** Opening Provided information block **

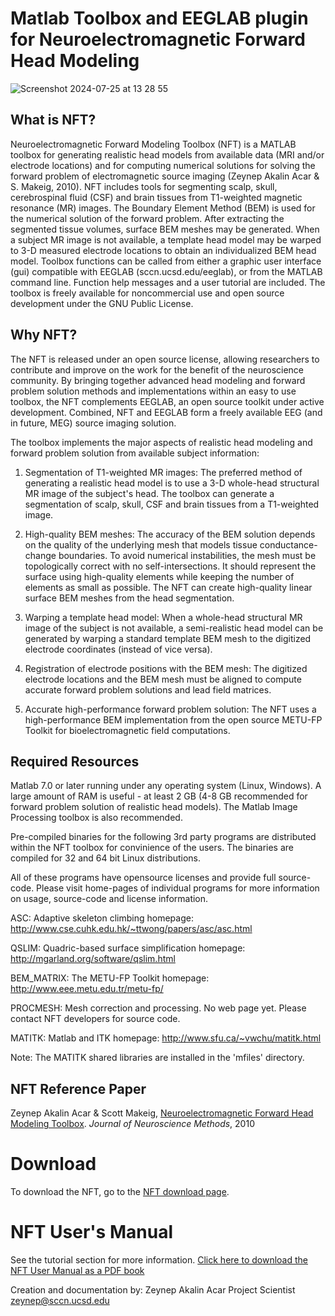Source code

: # Matlab Toolbox and EEGLAB plugin for Neuroelectromagnetic Forward Head Modeling

![Screenshot 2024-07-25 at 13 28 55](https://github.com/user-attachments/assets/8871c122-dba0-4e1d-a976-7a4a8f6f7c6b)

## What is NFT?

Neuroelectromagnetic Forward Modeling Toolbox (NFT) is a MATLAB toolbox
for generating realistic head models from available data (MRI and/or
electrode locations) and for computing numerical solutions for solving
the forward problem of electromagnetic source imaging (Zeynep Akalin
Acar & S. Makeig, 2010). NFT includes tools for segmenting scalp, skull,
cerebrospinal fluid (CSF) and brain tissues from T1-weighted magnetic
resonance (MR) images. The Boundary Element Method (BEM) is used for the
numerical solution of the forward problem. After extracting the
segmented tissue volumes, surface BEM meshes may be generated. When a
subject MR image is not available, a template head model may be warped
to 3-D measured electrode locations to obtain an individualized BEM head
model. Toolbox functions can be called from either a graphic user
interface (gui) compatible with EEGLAB (sccn.ucsd.edu/eeglab), or from
the MATLAB command line. Function help messages and a user tutorial are
included. The toolbox is freely available for noncommercial use and open
source development under the GNU Public License.

## Why NFT?

The NFT is released under an open source license, allowing researchers
to contribute and improve on the work for the benefit of the
neuroscience community. By bringing together advanced head modeling and
forward problem solution methods and implementations within an easy to
use toolbox, the NFT complements EEGLAB, an open source toolkit under
active development. Combined, NFT and EEGLAB form a freely available EEG
(and in future, MEG) source imaging solution.

The toolbox implements the major aspects of realistic head modeling and
forward problem solution from available subject information:

1.  Segmentation of T1-weighted MR images: The preferred method of
    generating a realistic head model is to use a 3-D whole-head
    structural MR image of the subject's head. The toolbox can generate
    a segmentation of scalp, skull, CSF and brain tissues from a
    T1-weighted image.

2.  High-quality BEM meshes: The accuracy of the BEM solution depends on
    the quality of the underlying mesh that models tissue
    conductance-change boundaries. To avoid numerical instabilities, the
    mesh must be topologically correct with no self-intersections. It
    should represent the surface using high-quality elements while
    keeping the number of elements as small as possible. The NFT can
    create high-quality linear surface BEM meshes from the head
    segmentation.

3.  Warping a template head model: When a whole-head structural MR image
    of the subject is not available, a semi-realistic head model can be
    generated by warping a standard template BEM mesh to the digitized
    electrode coordinates (instead of vice versa).

4.  Registration of electrode positions with the BEM mesh: The digitized
    electrode locations and the BEM mesh must be aligned to compute
    accurate forward problem solutions and lead field matrices.

5.  Accurate high-performance forward problem solution: The NFT uses a
    high-performance BEM implementation from the open source METU-FP
    Toolkit for bioelectromagnetic field computations.

## Required Resources

Matlab 7.0 or later running under any operating system (Linux, Windows).
A large amount of RAM is useful - at least 2 GB (4-8 GB recommended for
forward problem solution of realistic head models). The Matlab Image
Processing toolbox is also recommended.

Pre-compiled binaries for the following 3rd party programs are distributed
within the NFT toolbox for convinience of the users. The binaries are compiled
for 32 and 64 bit Linux distributions.

All of these programs have opensource licenses and provide full source-code.
Please visit home-pages of individual programs for more information on usage,
source-code and license information.

ASC: Adaptive skeleton climbing
homepage: http://www.cse.cuhk.edu.hk/~ttwong/papers/asc/asc.html

QSLIM: Quadric-based surface simplification
homepage: http://mgarland.org/software/qslim.html

BEM_MATRIX: The METU-FP Toolkit
homepage: http://www.eee.metu.edu.tr/metu-fp/

PROCMESH: Mesh correction and processing. No web page yet. Please contact NFT developers for source code.

MATITK: Matlab and ITK
homepage: http://www.sfu.ca/~vwchu/matitk.html

Note: The MATITK shared libraries are installed in the 'mfiles' directory.

## NFT Reference Paper

Zeynep Akalin Acar & Scott Makeig, [Neuroelectromagnetic Forward Head
Modeling
Toolbox](http://sccn.ucsd.edu/%7Escott/pdf/Zeynep_NFT_Toolbox10.pdf).
<em>Journal of Neuroscience Methods</em>, 2010

# Download

To download the NFT, go to the [NFT download
page](http://sccn.ucsd.edu/nft/).

# NFT User's Manual
See the tutorial section for more information. [Click here to download the NFT User Manual as a PDF book](https://github.com/user-attachments/files/16383465/NFT_Tutorial.pdf)

Creation and documentation by:
Zeynep Akalin Acar
Project Scientist
zeynep@sccn.ucsd.edu

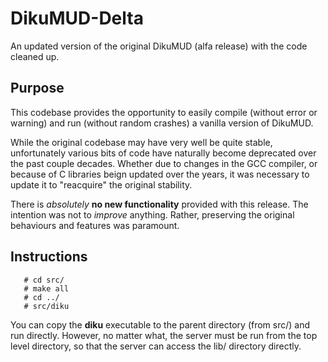 # DikuMUD-Delta
An updated version of the original DikuMUD (alfa release) with the code cleaned up.

## Purpose
This codebase provides the opportunity to easily compile (without error or warning) and run (without random crashes) a vanilla version of DikuMUD.

While the original codebase may have very well be quite stable, unfortunately various bits of code have naturally become deprecated over the past couple decades. Whether due to changes in the GCC compiler, or because of C libraries beign updated over the years, it was necessary to update it to "reacquire" the original stability.

There is _absolutely_ **no new functionality** provided with this release. The intention was not to _improve_ anything. Rather, preserving the original behaviours and features was paramount.

## Instructions
       # cd src/
       # make all
       # cd ../
       # src/diku
  
You can copy the **diku** executable to the parent directory (from src/) and run directly. However, no matter what, the server must be run from the top level directory, so that the server can access the lib/ directory directly.

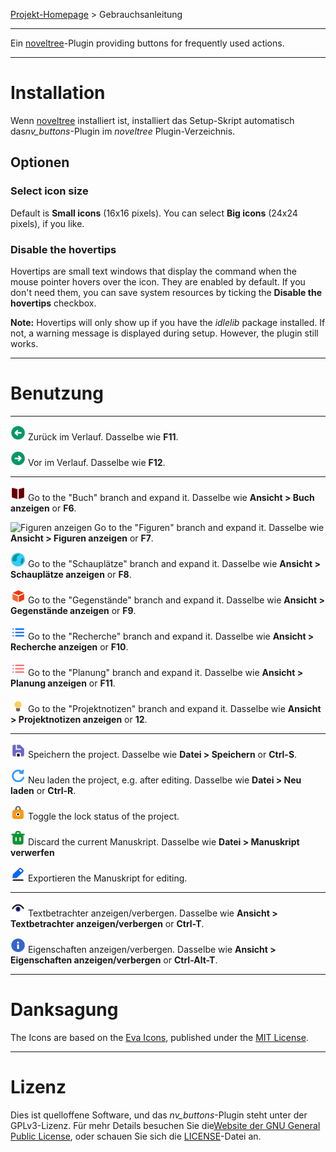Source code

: [Projekt-Homepage](https://peter88213.github.io/nv_buttons) > Gebrauchsanleitung

--- 

Ein [noveltree](https://peter88213.github.io/noveltree/)-Plugin providing buttons for frequently used actions. 

---

# Installation

Wenn [noveltree](https://peter88213.github.io/noveltree/) installiert ist, installiert das Setup-Skript automatisch das*nv_buttons*-Plugin im *noveltree* Plugin-Verzeichnis.

## Optionen

### Select icon size

Default is **Small icons** (16x16 pixels). You can select **Big icons** (24x24 pixels), if you like. 

### Disable the hovertips

Hovertips are small text windows that display the command when the mouse pointer hovers over the icon. 
They are enabled by default. If you don't need them, you can save system resources by ticking the 
**Disable the hovertips** checkbox.

**Note:** Hovertips will only show up if you have the *idlelib* package installed. If not, a warning 
message is displayed during setup. However, the plugin still works.

---

# Benutzung

---

![Go back](../icons/24/nb_goBack.png) Zurück im Verlauf. Dasselbe wie **F11**.

![Go forward](../icons/24/nb_goForward.png) Vor im Verlauf. Dasselbe wie **F12**.

---

![Buch anzeigen](../icons/24/nb_viewBook.png) Go to the "Buch" branch and expand it. Dasselbe wie **Ansicht > Buch anzeigen** or **F6**.

![Figuren anzeigen](../icons/24/nb_viewCharcters.png) Go to the "Figuren" branch and expand it. Dasselbe wie **Ansicht > Figuren anzeigen** or **F7**.

![Schauplätze anzeigen](../icons/24/nb_viewLocations.png) Go to the "Schauplätze" branch and expand it. Dasselbe wie **Ansicht > Schauplätze anzeigen** or **F8**.

![Gegenstände anzeigen](../icons/24/nb_viewItems.png) Go to the "Gegenstände" branch and expand it. Dasselbe wie **Ansicht > Gegenstände anzeigen** or **F9**.

![Recherche anzeigen](../icons/24/nb_viewResearch.png) Go to the "Recherche" branch and expand it. Dasselbe wie **Ansicht > Recherche anzeigen** or **F10**.

![Planung anzeigen](../icons/24/nb_viewPlanning.png) Go to the "Planung" branch and expand it. Dasselbe wie **Ansicht > Planung anzeigen** or **F11**.

![Projektnotizen anzeigen](../icons/24/nb_viewProjectnotes.png) Go to the "Projektnotizen" branch and expand it. Dasselbe wie **Ansicht > Projektnotizen anzeigen** or **12**.

---

![Speichern](../icons/24/nb_save.png) Speichern the project. Dasselbe wie **Datei > Speichern** or **Ctrl-S**.

![Neu laden](../icons/24/nb_reload.png) Neu laden the project, e.g. after editing. Dasselbe wie **Datei > Neu laden** or **Ctrl-R**.

![Sperren/Entsperren](../icons/24/nb_lock.png) Toggle the lock status of the project.

![Manuskript verwerfen](../icons/24/nb_discard.png) Discard the current Manuskript. Dasselbe wie **Datei > Manuskript verwerfen**

![Manuskript exportieren](../icons/24/nb_manuscript.png) Exportieren the Manuskript for editing.

---

![Textbetrachter anzeigen/verbergen](../icons/24/nb_viewer.png) Textbetrachter anzeigen/verbergen. Dasselbe wie **Ansicht > Textbetrachter anzeigen/verbergen** or **Ctrl-T**.

![Eigenschaften anzeigen/verbergen](../icons/24/nb_properties.png) Eigenschaften anzeigen/verbergen. Dasselbe wie **Ansicht > Eigenschaften anzeigen/verbergen** or **Ctrl-Alt-T**.

---

# Danksagung

The Icons are based on the [Eva Icons](https://akveo.github.io/eva-icons/#/), published under the [MIT License](http://www.opensource.org/licenses/mit-license.php).

---

# Lizenz

Dies ist quelloffene Software, und das *nv_buttons*-Plugin steht unter der GPLv3-Lizenz. Für mehr Details besuchen Sie die[Website der GNU General Public License](https://www.gnu.org/licenses/gpl-3.0.de.html), oder schauen Sie sich die [LICENSE](https://github.com/peter88213/nv_buttons/blob/main/LICENSE)-Datei an.
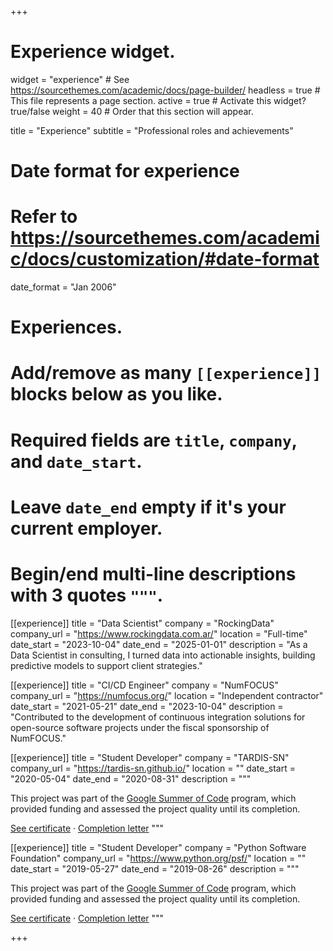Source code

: +++
# Experience widget.
widget = "experience"  # See https://sourcethemes.com/academic/docs/page-builder/
headless = true  # This file represents a page section.
active = true  # Activate this widget? true/false
weight = 40  # Order that this section will appear.

title = "Experience"
subtitle = "Professional roles and achievements"

# Date format for experience
#   Refer to https://sourcethemes.com/academic/docs/customization/#date-format
date_format = "Jan 2006"

# Experiences.
#   Add/remove as many `[[experience]]` blocks below as you like.
#   Required fields are `title`, `company`, and `date_start`.
#   Leave `date_end` empty if it's your current employer.
#   Begin/end multi-line descriptions with 3 quotes `"""`.
[[experience]]
  title = "Data Scientist"
  company = "RockingData"
  company_url = "https://www.rockingdata.com.ar/"
  location = "Full-time"
  date_start = "2023-10-04"
  date_end = "2025-01-01"
  description = "As a Data Scientist in consulting, I turned data into actionable insights, building predictive models to support client strategies."

[[experience]]
  title = "CI/CD Engineer"
  company = "NumFOCUS"
  company_url = "https://numfocus.org/"
  location = "Independent contractor"
  date_start = "2021-05-21"
  date_end = "2023-10-04"
  description = "Contributed to the development of continuous integration solutions for open-source software projects under the fiscal sponsorship of NumFOCUS."

[[experience]]
  title = "Student Developer"
  company = "TARDIS-SN"
  company_url = "https://tardis-sn.github.io/"
  location = ""
  date_start = "2020-05-04"
  date_end = "2020-08-31"
  description = """
  
  This project was part of the [Google Summer of Code](https://summerofcode.withgoogle.com/) program, which provided funding and assessed the project quality until its completion.

  [See certificate](files/certificate-gsoc20.pdf)  &#183;
  [Completion letter](files/completion-letter-gsoc20.pdf)  """

[[experience]]
  title = "Student Developer"
  company = "Python Software Foundation"
  company_url = "https://www.python.org/psf/"
  location = ""
  date_start = "2019-05-27"
  date_end = "2019-08-26"
  description = """

  This project was part of the [Google Summer of Code](https://summerofcode.withgoogle.com/) program, which provided funding and assessed the project quality until its completion.
  
  [See certificate](files/certificate-gsoc19.pdf)  &#183;
  [Completion letter](files/completion-letter-gsoc19.pdf)
  """

+++
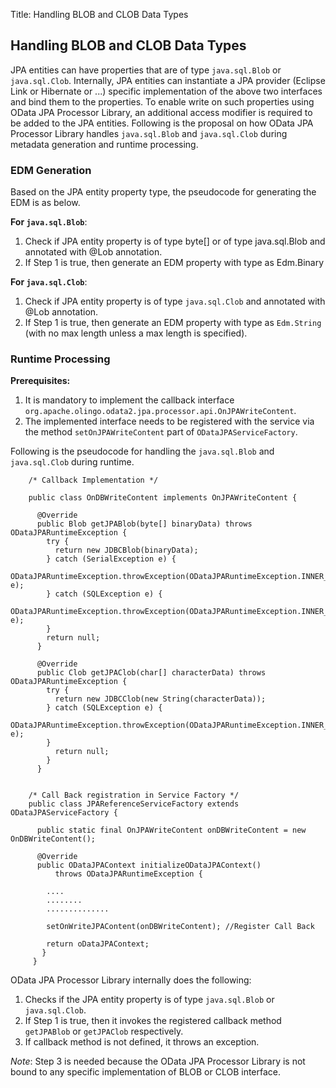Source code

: Title: Handling BLOB and CLOB Data Types

## Handling BLOB and CLOB Data Types

JPA entities can have properties that are of type `java.sql.Blob` or `java.sql.Clob`. Internally, JPA entities can instantiate a JPA provider (Eclipse Link or Hibernate or ...) specific implementation
of the above two interfaces and bind them to the properties. To enable write on such properties using OData JPA Processor Library, an additional access modifier is required to be added to the JPA 
entities. Following is the proposal on how OData JPA Processor Library handles `java.sql.Blob` and `java.sql.Clob` during metadata generation and runtime processing. 

### EDM Generation

Based on the JPA entity property type, the pseudocode for generating the EDM is as below.

**For `java.sql.Blob`**:

1. Check if JPA entity property is of type byte[] or of type java.sql.Blob and annotated with @Lob annotation. 
2. If Step 1 is true, then generate an EDM property with type as Edm.Binary

**For `java.sql.Clob`**:

1. Check if JPA entity property is of type `java.sql.Clob` and annotated with @Lob annotation. 
2. If Step 1 is true, then generate an EDM property with type as `Edm.String` (with no max length unless a max length is specified). 

### Runtime Processing

**Prerequisites:**

1. It is mandatory to implement the callback interface `org.apache.olingo.odata2.jpa.processor.api.OnJPAWriteContent`.
2. The implemented interface needs to be registered with the service via the method `setOnJPAWriteContent` part of `ODataJPAServiceFactory`. 

Following is the pseudocode for handling the `java.sql.Blob` and `java.sql.Clob` during runtime.

		/* Callback Implementation */

		public class OnDBWriteContent implements OnJPAWriteContent {

		  @Override
          public Blob getJPABlob(byte[] binaryData) throws ODataJPARuntimeException {
            try {
              return new JDBCBlob(binaryData);
            } catch (SerialException e) {
              ODataJPARuntimeException.throwException(ODataJPARuntimeException.INNER_EXCEPTION, e);
            } catch (SQLException e) {
              ODataJPARuntimeException.throwException(ODataJPARuntimeException.INNER_EXCEPTION, e);
            }
            return null;
          }

          @Override
          public Clob getJPAClob(char[] characterData) throws ODataJPARuntimeException {
            try {
              return new JDBCClob(new String(characterData));
            } catch (SQLException e) {
              ODataJPARuntimeException.throwException(ODataJPARuntimeException.INNER_EXCEPTION, e);
            }
              return null;
            }
          }


		/* Call Back registration in Service Factory */
		public class JPAReferenceServiceFactory extends ODataJPAServiceFactory {

		  public static final OnJPAWriteContent onDBWriteContent = new OnDBWriteContent();

		  @Override
          public ODataJPAContext initializeODataJPAContext()
              throws ODataJPARuntimeException {

			....
			........
			..............

			setOnWriteJPAContent(onDBWriteContent); //Register Call Back

			return oDataJPAContext;
		   }
		 }

OData JPA Processor Library internally does the following:

1. Checks if the JPA entity property is of type `java.sql.Blob` or `java.sql.Clob`.
2. If Step 1 is true, then it invokes the registered callback method `getJPABlob` or `getJPAClob` respectively.
3. If callback method is not defined, it throws an exception. 

*Note*: Step 3 is needed because the OData JPA Processor Library is not bound to any specific implementation of BLOB or CLOB interface. 






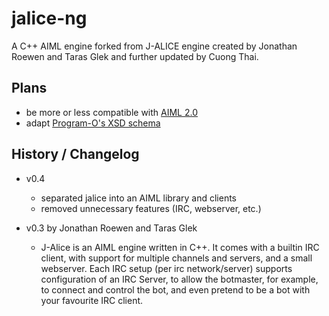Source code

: # jalice-ng
A C++ AIML engine forked from J-ALICE engine created by Jonathan Roewen and Taras Glek and further updated by Cuong Thai.

## Plans

* be more or less compatible with [AIML 2.0](http://callmom.pandorabots.com/static/reference/)
* adapt [Program-O's XSD schema](https://github.com/Program-O/Program-O/blob/master/admin/aiml.xsd)

## History / Changelog

* v0.4
  * separated jalice into an AIML library and clients
  * removed unnecessary features (IRC, webserver, etc.)

* v0.3 by Jonathan Roewen and Taras Glek
  * J-Alice is an AIML engine written in C++. It comes with a builtin IRC client, with support for multiple channels and servers, and a small webserver. Each IRC setup (per irc network/server) supports configuration of an IRC Server, to allow the botmaster, for example, to connect and control the bot, and even pretend to be a bot with your favourite IRC client.
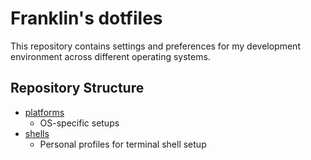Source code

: # Franklin's dotfiles
This repository contains settings and preferences for my development environment across different operating systems.

## Repository Structure
- [platforms](./platforms/)
  - OS-specific setups
- [shells](./shells/)
  - Personal profiles for terminal shell setup
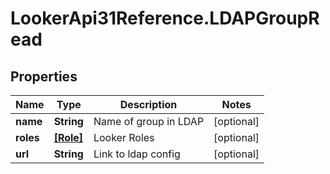 # LookerApi31Reference.LDAPGroupRead

## Properties
Name | Type | Description | Notes
------------ | ------------- | ------------- | -------------
**name** | **String** | Name of group in LDAP | [optional] 
**roles** | [**[Role]**](Role.md) | Looker Roles | [optional] 
**url** | **String** | Link to ldap config | [optional] 


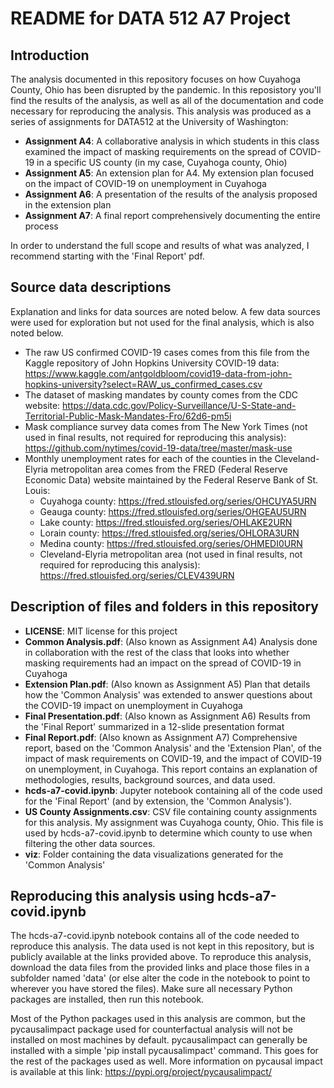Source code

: # README for DATA 512 A7 Project

## Introduction
The analysis documented in this repository focuses on how Cuyahoga County, Ohio has been disrupted by the pandemic. In this reposistory you'll find the results of the analysis, as well as all of the documentation and code necessary for reproducing the analysis. This analysis was produced as a series of assignments for DATA512 at the University of Washington:

* __Assignment A4__: A collaborative analysis in which students in this class examined the impact of masking requirements on the spread of COVID-19 in a specific US county (in my case, Cuyahoga county, Ohio)
* __Assignment A5__: An extension plan for A4. My extension plan focused on the impact of COVID-19 on unemployment in Cuyahoga
* __Assignment A6__: A presentation of the results of the analysis proposed in the extension plan
* __Assignment A7__: A final report comprehensively documenting the entire process

In order to understand the full scope and results of what was analyzed, I recommend starting with the 'Final Report' pdf.

## Source data descriptions
Explanation and links for data sources are noted below. A few data sources were used for exploration but not used for the final analysis, which is also noted below.

* The raw US confirmed COVID-19 cases comes from this file from the Kaggle repository of John Hopkins University COVID-19 data: https://www.kaggle.com/antgoldbloom/covid19-data-from-john-hopkins-university?select=RAW_us_confirmed_cases.csv
* The dataset of masking mandates by county comes from the CDC website: https://data.cdc.gov/Policy-Surveillance/U-S-State-and-Territorial-Public-Mask-Mandates-Fro/62d6-pm5i
* Mask compliance survey data comes from The New York Times (not used in final results, not required for reproducing this analysis): https://github.com/nytimes/covid-19-data/tree/master/mask-use
* Monthly unemployment rates for each of the counties in the Cleveland-Elyria metropolitan area comes from the FRED (Federal Reserve Economic Data) website maintained by the Federal Reserve Bank of St. Louis:
	* Cuyahoga county: https://fred.stlouisfed.org/series/OHCUYA5URN
	* Geauga county: https://fred.stlouisfed.org/series/OHGEAU5URN
	* Lake county: https://fred.stlouisfed.org/series/OHLAKE2URN
	* Lorain county: https://fred.stlouisfed.org/series/OHLORA3URN
	* Medina county: https://fred.stlouisfed.org/series/OHMEDI0URN
	* Cleveland-Elyria metropolitan area (not used in final results, not required for reproducing this analysis): https://fred.stlouisfed.org/series/CLEV439URN


## Description of files and folders in this repository
* __LICENSE__: MIT license for this project
* __Common Analysis.pdf__: (Also known as Assignment A4) Analysis done in collaboration with the rest of the class that looks into whether masking requirements had an impact on the spread of COVID-19 in Cuyahoga
* __Extension Plan.pdf__: (Also known as Assignment A5) Plan that details how the 'Common Analysis' was extended to answer questions about the COVID-19 impact on unemployment in Cuyahoga
* __Final Presentation.pdf__: (Also known as Assignment A6) Results from the 'Final Report' summarized in a 12-slide presentation format
* __Final Report.pdf__: (Also known as Assignment A7) Comprehensive report, based on the 'Common Analysis' and the 'Extension Plan', of the impact of mask requirements on COVID-19, and the impact of COVID-19 on unemployment, in Cuyahoga. This report contains an explanation of methodologies, results, background sources, and data used.
* __hcds-a7-covid.ipynb__: Jupyter notebook containing all of the code used for the 'Final Report' (and by extension, the 'Common Analysis').
* __US County Assignments.csv__: CSV file containing county assignments for this analysis. My assignment was Cuyahoga county, Ohio. This file is used by hcds-a7-covid.ipynb to determine which county to use when filtering the other data sources.
* __viz__: Folder containing the data visualizations generated for the 'Common Analysis'

## Reproducing this analysis using hcds-a7-covid.ipynb
The hcds-a7-covid.ipynb notebook contains all of the code needed to reproduce this analysis. The data used is not kept in this repository, but is publicly available at the links provided above. To reproduce this analysis, download the data files from the provided links and place those files in a subfolder named 'data' (or else alter the code in the notebook to point to wherever you have stored the files). Make sure all necessary Python packages are installed, then run this notebook.

Most of the Python packages used in this analysis are common, but the pycausalimpact package used for counterfactual analysis will not be installed on most machines by default. pycausalimpact can generally be installed with a simple 'pip install pycausalimpact' command. This goes for the rest of the packages used as well. More information on pycausal impact is available at this link: https://pypi.org/project/pycausalimpact/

** Closing Provided information block **

Exercise goal » If a line of the records holds the word "binaries", count it; report only the total.

Answer below » 2